I encountered the rich and deeply disturbing work of David Aronson in a strangely convoluted way. After having come on his work through several mutual friends on the Internet several years ago, I spent a long time one evening drinking coffee and going through his website, Alchemical Wedding. I was inspired and somewhat galvanized by what I found there, but this story probably would’ve ended there if it wasn’t for the coincidences that came next. A year or so later, a friend of mine was given his Tarot deck in person at a convention, and showed them to me. I immediately recognized the work, of course, and asked for his contact information. We started talking in email that way, and even had some discussions about collaborating on a graphic novel series (which sadly never came to be due to circumstances beyond our control.) Since then I’ve bumped into him several times in my first Friday jaunts in Philadelphia, and then, yet again another coincidence, I put out an anonymous Alterati casting call on craigslist, and he replied to it.

When things like this happen in our lives, we can call them synchronicity, or coincidence, and attribute meaning to it, or not.
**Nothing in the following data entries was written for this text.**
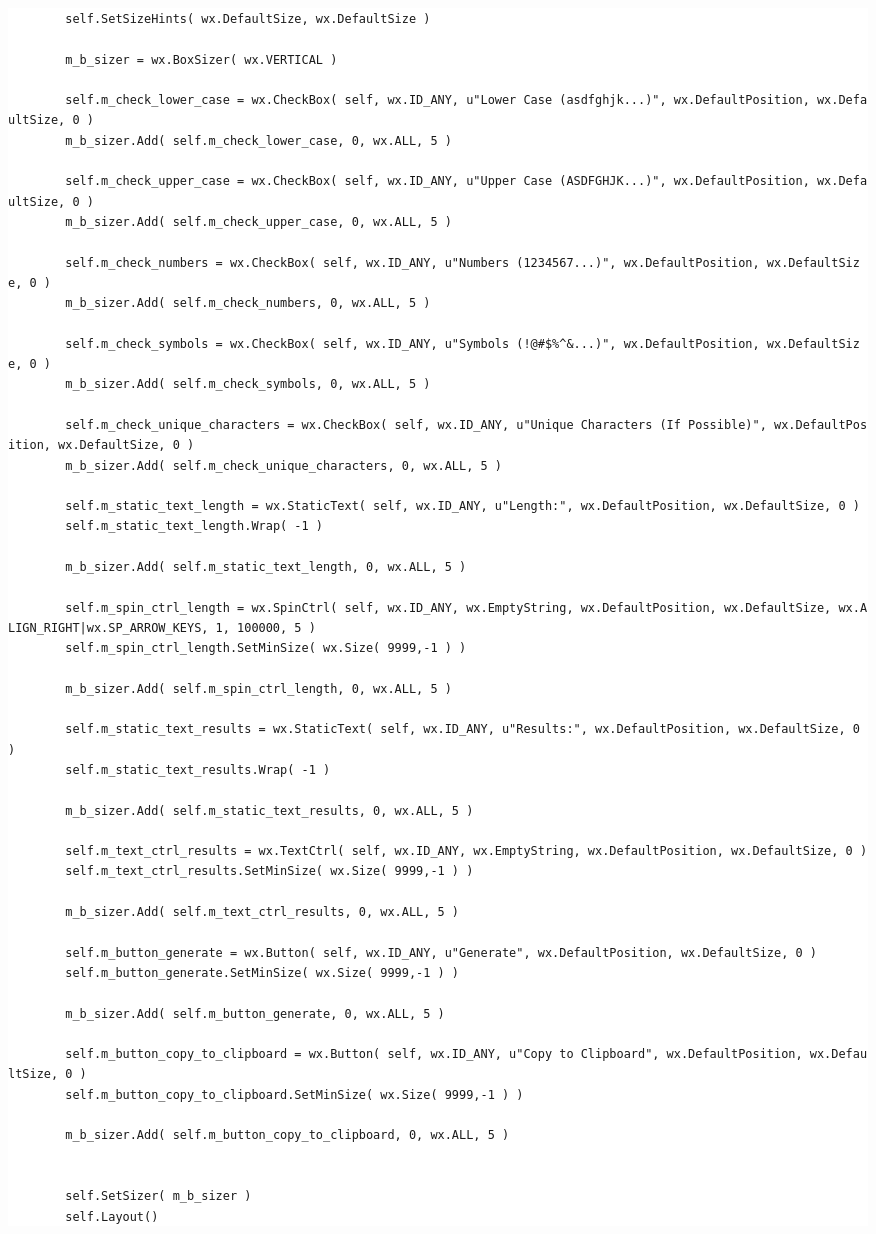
 ```
		self.SetSizeHints( wx.DefaultSize, wx.DefaultSize )

		m_b_sizer = wx.BoxSizer( wx.VERTICAL )

		self.m_check_lower_case = wx.CheckBox( self, wx.ID_ANY, u"Lower Case (asdfghjk...)", wx.DefaultPosition, wx.DefaultSize, 0 )
		m_b_sizer.Add( self.m_check_lower_case, 0, wx.ALL, 5 )

		self.m_check_upper_case = wx.CheckBox( self, wx.ID_ANY, u"Upper Case (ASDFGHJK...)", wx.DefaultPosition, wx.DefaultSize, 0 )
		m_b_sizer.Add( self.m_check_upper_case, 0, wx.ALL, 5 )

		self.m_check_numbers = wx.CheckBox( self, wx.ID_ANY, u"Numbers (1234567...)", wx.DefaultPosition, wx.DefaultSize, 0 )
		m_b_sizer.Add( self.m_check_numbers, 0, wx.ALL, 5 )

		self.m_check_symbols = wx.CheckBox( self, wx.ID_ANY, u"Symbols (!@#$%^&...)", wx.DefaultPosition, wx.DefaultSize, 0 )
		m_b_sizer.Add( self.m_check_symbols, 0, wx.ALL, 5 )

		self.m_check_unique_characters = wx.CheckBox( self, wx.ID_ANY, u"Unique Characters (If Possible)", wx.DefaultPosition, wx.DefaultSize, 0 )
		m_b_sizer.Add( self.m_check_unique_characters, 0, wx.ALL, 5 )

		self.m_static_text_length = wx.StaticText( self, wx.ID_ANY, u"Length:", wx.DefaultPosition, wx.DefaultSize, 0 )
		self.m_static_text_length.Wrap( -1 )

		m_b_sizer.Add( self.m_static_text_length, 0, wx.ALL, 5 )

		self.m_spin_ctrl_length = wx.SpinCtrl( self, wx.ID_ANY, wx.EmptyString, wx.DefaultPosition, wx.DefaultSize, wx.ALIGN_RIGHT|wx.SP_ARROW_KEYS, 1, 100000, 5 )
		self.m_spin_ctrl_length.SetMinSize( wx.Size( 9999,-1 ) )

		m_b_sizer.Add( self.m_spin_ctrl_length, 0, wx.ALL, 5 )

		self.m_static_text_results = wx.StaticText( self, wx.ID_ANY, u"Results:", wx.DefaultPosition, wx.DefaultSize, 0 )
		self.m_static_text_results.Wrap( -1 )

		m_b_sizer.Add( self.m_static_text_results, 0, wx.ALL, 5 )

		self.m_text_ctrl_results = wx.TextCtrl( self, wx.ID_ANY, wx.EmptyString, wx.DefaultPosition, wx.DefaultSize, 0 )
		self.m_text_ctrl_results.SetMinSize( wx.Size( 9999,-1 ) )

		m_b_sizer.Add( self.m_text_ctrl_results, 0, wx.ALL, 5 )

		self.m_button_generate = wx.Button( self, wx.ID_ANY, u"Generate", wx.DefaultPosition, wx.DefaultSize, 0 )
		self.m_button_generate.SetMinSize( wx.Size( 9999,-1 ) )

		m_b_sizer.Add( self.m_button_generate, 0, wx.ALL, 5 )

		self.m_button_copy_to_clipboard = wx.Button( self, wx.ID_ANY, u"Copy to Clipboard", wx.DefaultPosition, wx.DefaultSize, 0 )
		self.m_button_copy_to_clipboard.SetMinSize( wx.Size( 9999,-1 ) )

		m_b_sizer.Add( self.m_button_copy_to_clipboard, 0, wx.ALL, 5 )


		self.SetSizer( m_b_sizer )
		self.Layout()
```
But either way, it is strangely appropriate, given the nature of his work: psychological, often spiritual and troubling, with more than a hint of that mystery that we can genuinely call the occult, rather than the mere trappings of it which we now see bleeding into a lot of corporate, faux-counterculture milieus. After bumping into it so many times myself, whether by accident or design, I am happy to be able to introduce you to it.
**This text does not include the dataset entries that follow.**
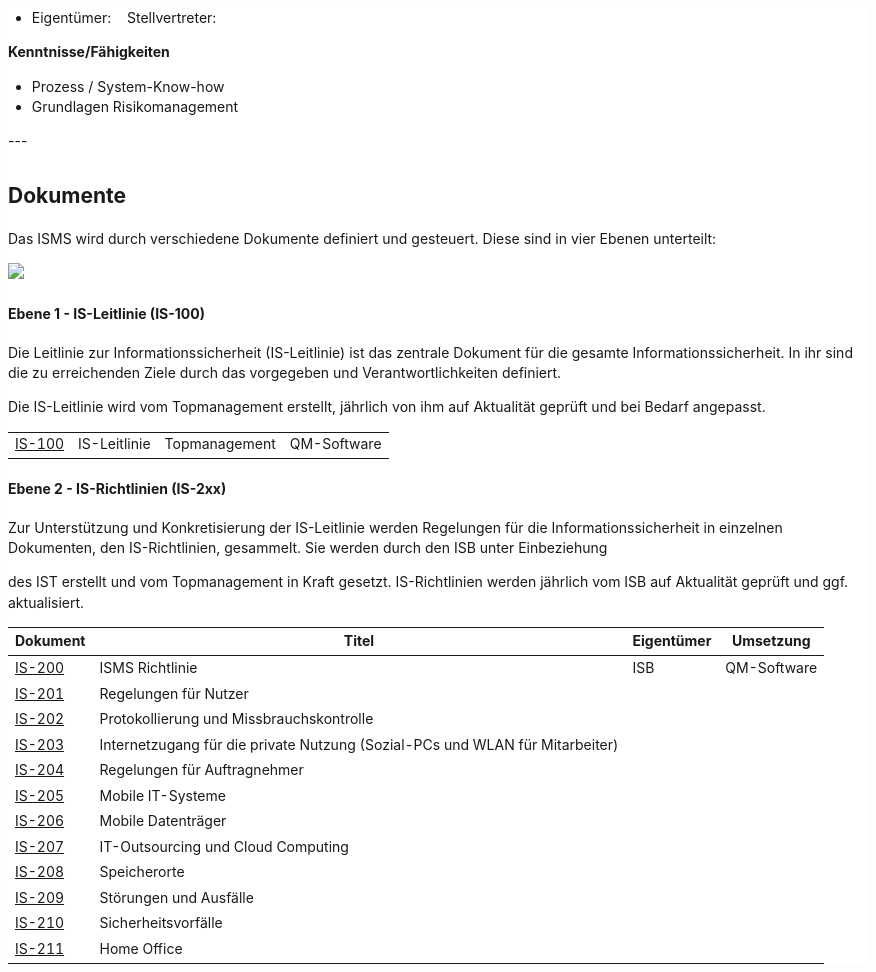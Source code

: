 - Eigentümer: <Name>   Stellvertreter: <Name>

**Kenntnisse/Fähigkeiten**  

- Prozess / System-Know-how  
- Grundlagen Risikomanagement

--- 

  

## Dokumente

Das ISMS wird durch verschiedene Dokumente definiert und gesteuert. Diese sind in vier Ebenen unterteilt:

![](https://info.empic.de/download/attachments/239173845/isms-dokumente-pyramide.png?version=1&modificationDate=1721375680000&api=v2)

#### Ebene 1 - IS-Leitlinie (IS-100)

Die Leitlinie zur Informationssicherheit (IS-Leitlinie) ist das zentrale Dokument für die gesamte Informationssicherheit. In ihr sind die zu erreichenden Ziele durch das vorgegeben und Verantwortlichkeiten definiert.

Die IS-Leitlinie wird vom Topmanagement erstellt, jährlich von ihm auf Aktualität geprüft und bei Bedarf angepasst.

|   |   |   |   |
|---|---|---|---|
|[IS-100](https://confluence.empic.de/display/POL/IS-100+-+Informationssicherheitsleitlinie)|IS-Leitlinie|Topmanagement|QM-Software|

#### Ebene 2 - IS-Richtlinien (IS-2xx)

Zur Unterstützung und Konkretisierung der IS-Leitlinie werden Regelungen für die Informationssicherheit in einzelnen Dokumenten, den IS-Richtlinien, gesammelt. Sie werden durch den ISB unter Einbeziehung

des IST erstellt und vom Topmanagement in Kraft gesetzt. IS-Richtlinien werden jährlich vom ISB auf Aktualität geprüft und ggf. aktualisiert.

|Dokument|Titel|Eigentümer|Umsetzung|
|---|---|---|---|
|[IS-200](https://confluence.empic.de/display/POL/IS-200+-+ISMS+Richtlinie+-+Draft)|ISMS Richtlinie|ISB|QM-Software|
|[IS-201](https://confluence.empic.de/display/POL/IS-201+-+IT-Nutzungsrichtlinie)|Regelungen für Nutzer|
|[IS-202](https://confluence.empic.de/display/POL/IS-202+-+Protokollierung+und+Missbrauchskontrolle+-+Draft)|Protokollierung und Missbrauchskontrolle|
|[IS-203](https://confluence.empic.de/pages/viewpage.action?pageId=201982347)|Internetzugang für die private Nutzung (Sozial-PCs und WLAN für Mitarbeiter)|
|[IS-204](https://confluence.empic.de/pages/viewpage.action?pageId=201982349)|Regelungen für Auftragnehmer|
|[IS-205](https://confluence.empic.de/display/POL/IS-205+-+Mobile+Device+Management-+Draft)|Mobile IT-Systeme|
|[IS-206](https://confluence.empic.de/pages/viewpage.action?pageId=201982343)|Mobile Datenträger|
|[IS-207](https://confluence.empic.de/display/POL/IS-207+-+IT-Outsourcing+und+Cloud+Computing+-+Draft)|IT-Outsourcing und Cloud Computing|
|[IS-208](https://confluence.empic.de/display/POL/IS-208+-+Speicherorte+-+Draft)|Speicherorte|
|[IS-209](https://confluence.empic.de/pages/viewpage.action?pageId=203849811)|Störungen und Ausfälle|
|[IS-210](https://confluence.empic.de/pages/viewpage.action?pageId=200114386)|Sicherheitsvorfälle|
|[IS-211](https://confluence.empic.de/display/POL/IS-211+-+Mobiles+Arbeiten+-+Draft)|Home Office|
What first motivated you to get into this kind of work? Is it the same thing now?

I’ve always been drawn to surrealism and the fantastic. I went to a commercial art school and majored in illustration, and after I graduated I started looking at painting and fine art and it dawned on me that I should say something much deeper and more profound about my self and my life with art. I could talk about things which couldn’t be expressed with words–deeply buried, painful and ambiguous feelings, thoughts and experiences. It was a revelation which was very liberating. I started creating images that expressed the deeper parts of myself. Actually, it was and is more like allowing the deeper parts of myself, parts that have been silenced, cut off and disconnected, to have a voice. This kind of work became very cathartic and ultimately healing, along with exploration and the freedom of the imagination, is really the main theme of my art.
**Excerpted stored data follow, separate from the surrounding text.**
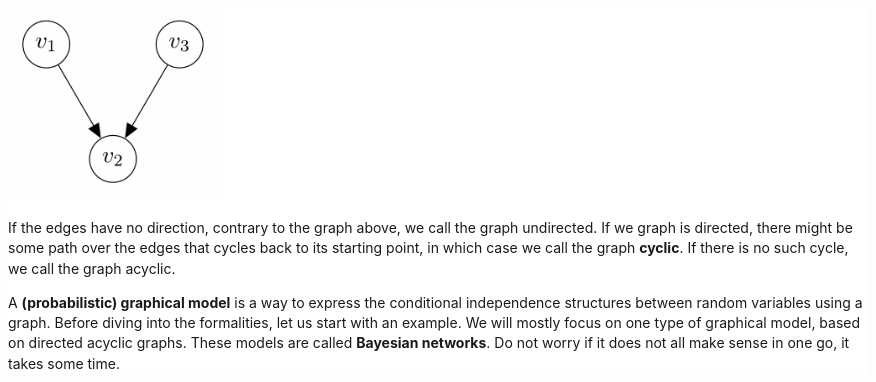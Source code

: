   <img src="../figures/stats/graph_ex.png" width="25%" id="fig:diag_1">
</div>

If the edges have no direction, contrary to the graph above, we call the graph undirected. If we graph is directed, 
there might be some path over the edges that cycles back to its starting point, in which case we call the graph **cyclic**. 
If there is no such cycle, we call the graph acyclic.

A **(probabilistic) graphical model** is a way to express the conditional independence structures between random variables 
using a graph. Before diving into the formalities, let us start with an example. We will mostly focus on one type of 
graphical model, based on directed acyclic graphs. These models are called **Bayesian networks**. Do not worry if it does 
not all make sense in one go, it takes some time.
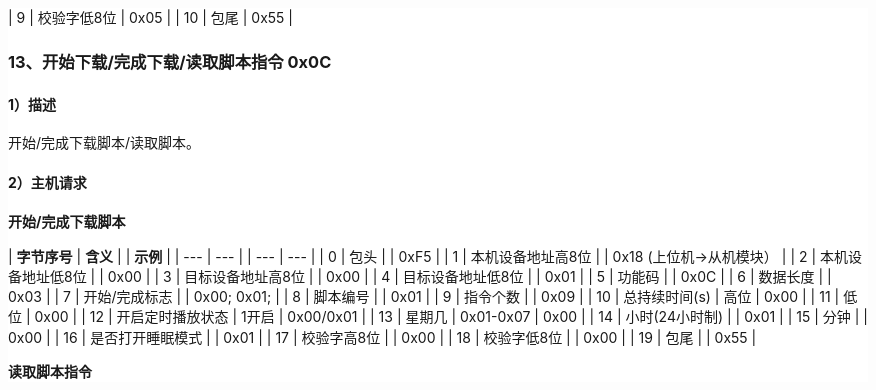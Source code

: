 | 9   | 校验字低8位 | 0x05 |
| 10  | 包尾  | 0x55 |

### 13、开始下载/完成下载/读取脚本指令 0x0C

#### 1）描述

开始/完成下载脚本/读取脚本。

#### 2）主机请求

**开始/完成下载脚本**

| **字节序号** | **含义** |     | **示例** |
| --- | --- |     | --- | --- |
| 0   | 包头  |     | 0xF5 |
| 1   | 本机设备地址高8位 |     | 0x18 (上位机->从机模块） |
| 2   | 本机设备地址低8位 |     | 0x00 |
| 3   | 目标设备地址高8位 |     | 0x00 |
| 4   | 目标设备地址低8位 |     | 0x01 |
| 5   | 功能码 |     | 0x0C |
| 6   | 数据长度 |     | 0x03 |
| 7   | 开始/完成标志 |     | 0x00; 0x01; |
| 8   | 脚本编号 |     | 0x01 |
| 9   | 指令个数 |     | 0x09 |
| 10  | 总持续时间(s) | 高位  | 0x00 |
| 11  | 低位  | 0x00 |
| 12  | 开启定时播放状态 | 1开启 | 0x00/0x01 |
| 13  | 星期几 | 0x01-0x07 | 0x00 |
| 14  | 小时(24小时制) |     | 0x01 |
| 15  | 分钟  |     | 0x00 |
| 16  | 是否打开睡眠模式 |     | 0x01 |
| 17  | 校验字高8位 |     | 0x00 |
| 18  | 校验字低8位 |     | 0x00 |
| 19  | 包尾  |     | 0x55 |

**读取脚本指令**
I’ve noticed something with your work that I think is a common thread with most of my favorite musicians and artists. On the surface, the work is very dark, and some people get turned off by that because they don’t really understand - or don’t care to understand- the alchemy going on. I mean creating “dark” work for the sake of being dark is pretty adolescent, but really going to those places, exploring them, and clearing them out or transforming them - that’s really as “light” as you can get, no matter how grim the cast off matter might be. It seems very alchemical to me. Are there any particular traditions that you follow or use as inspiration in this vein - alchemical, gnostic, mystical, and so on - or has it really been completely your own?